• _Brief_
What is needed is an exact repetition of the lines from the first one in the data through the line with "i\geq N: d_X(x_i,x_j)", with no pictures.
○ ○ ○ ○ ○ ○ ○
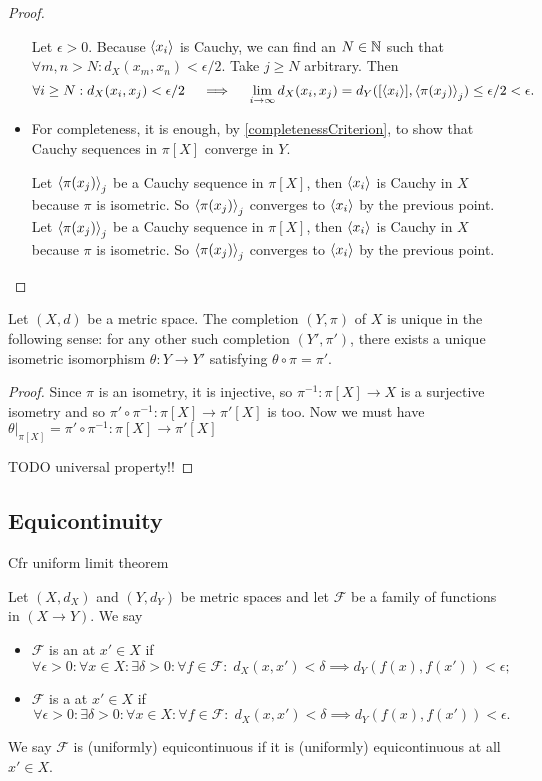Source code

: \begin{proof}
\begin{itemize}
Let $\epsilon>0$. Because $\left\langle x_i \right\rangle$ is Cauchy, we can find an $N\in\mathbb{N}$ such that $\forall m,n>N: d_X(x_m,x_n) < \epsilon/2$. Take $j\geq N$ arbitrary. Then
\[ \forall i\geq N: d_X(x_i,x_j) < \epsilon/2 \quad \implies\quad \lim_{i\to\infty} d_X(x_i,x_j) = d_Y([\left\langle x_i \right\rangle],\left\langle \pi(x_j) \right\rangle_j) \leq \epsilon/2  < \epsilon. \]
\item For completeness, it is enough, by \ref{completenessCriterion}, to show that Cauchy sequences in $\pi[X]$ converge in $Y$.

Let $\left\langle \pi(x_j) \right\rangle_j$ be a Cauchy sequence in $\pi[X]$, then $\left\langle x_i \right\rangle$ is Cauchy in $X$ because $\pi$ is isometric. So $\left\langle \pi(x_j) \right\rangle_j$ converges to $\left\langle x_i \right\rangle$ by the previous point.
Let $\left\langle \pi(x_j) \right\rangle_j$ be a Cauchy sequence in $\pi[X]$, then $\left\langle x_i \right\rangle$ is Cauchy in $X$ because $\pi$ is isometric. So $\left\langle \pi(x_j) \right\rangle_j$ converges to $\left\langle x_i \right\rangle$ by the previous point.
\end{itemize}
\end{proof}

\begin{proposition}
Let $(X,d)$ be a metric space. The completion $(Y,\pi)$ of $X$ is unique in the following sense: for any other such completion $(Y',\pi')$, there exists a unique isometric isomorphism $\theta:Y\to Y'$ satisfying $\theta\circ \pi = \pi'$.
\end{proposition}
\begin{proof}
Since $\pi$ is an isometry, it is injective, so $\pi^{-1}:\pi[X]\to X$ is a surjective isometry and so $\pi'\circ\pi^{-1}:\pi[X]\to\pi'[X]$ is too. Now we must have $\theta|_{\pi[X]} = \pi'\circ\pi^{-1}:\pi[X]\to\pi'[X]$ 

TODO universal property!!
\end{proof}



\subsection{Equicontinuity}
Cfr uniform limit theorem
\begin{definition}
Let $(X,d_X)$ and $(Y,d_Y)$ be metric spaces and let $\mathcal{F}$ be a family of functions in $(X\to Y)$.
We say
\begin{itemize}
\item $\mathcal{F}$ is an  at $x'\in X$ if
\[ \forall \epsilon> 0: \forall x\in X: \exists \delta>0: \forall f\in\mathcal{F}:\; d_X(x,x') < \delta \implies d_Y(f(x),f(x')) < \epsilon; \]
\item $\mathcal{F}$ is a  at $x'\in X$ if
\[ \forall \epsilon> 0: \exists \delta>0: \forall x\in X: \forall f\in\mathcal{F}:\; d_X(x,x') < \delta \implies d_Y(f(x),f(x')) < \epsilon. \]
\end{itemize}
We say $\mathcal{F}$ is (uniformly) equicontinuous if it is (uniformly) equicontinuous at all $x'\in X$.
\end{definition}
○ ○ ○ ○ ○ ○ ○
• _Answer box_
Source code

: \begin{proof}
\begin{itemize}
Let $\epsilon>0$. Because $\left\langle x_i \right\rangle$ is Cauchy, we can find an $N\in\mathbb{N}$ such that $\forall m,n>N: d_X(x_m,x_n) < \epsilon/2$. Take $j\geq N$ arbitrary. Then
\[ \forall i\geq N: d_X(x_i,x_j) < \epsilon/2 \quad \implies\quad \lim_{i\to\infty} d_X(x_i,x_j) = d_Y([\left\langle x_i \right\rangle],\left\langle \pi(x_j) \right\rangle_j) \leq \epsilon/2  < \epsilon. \]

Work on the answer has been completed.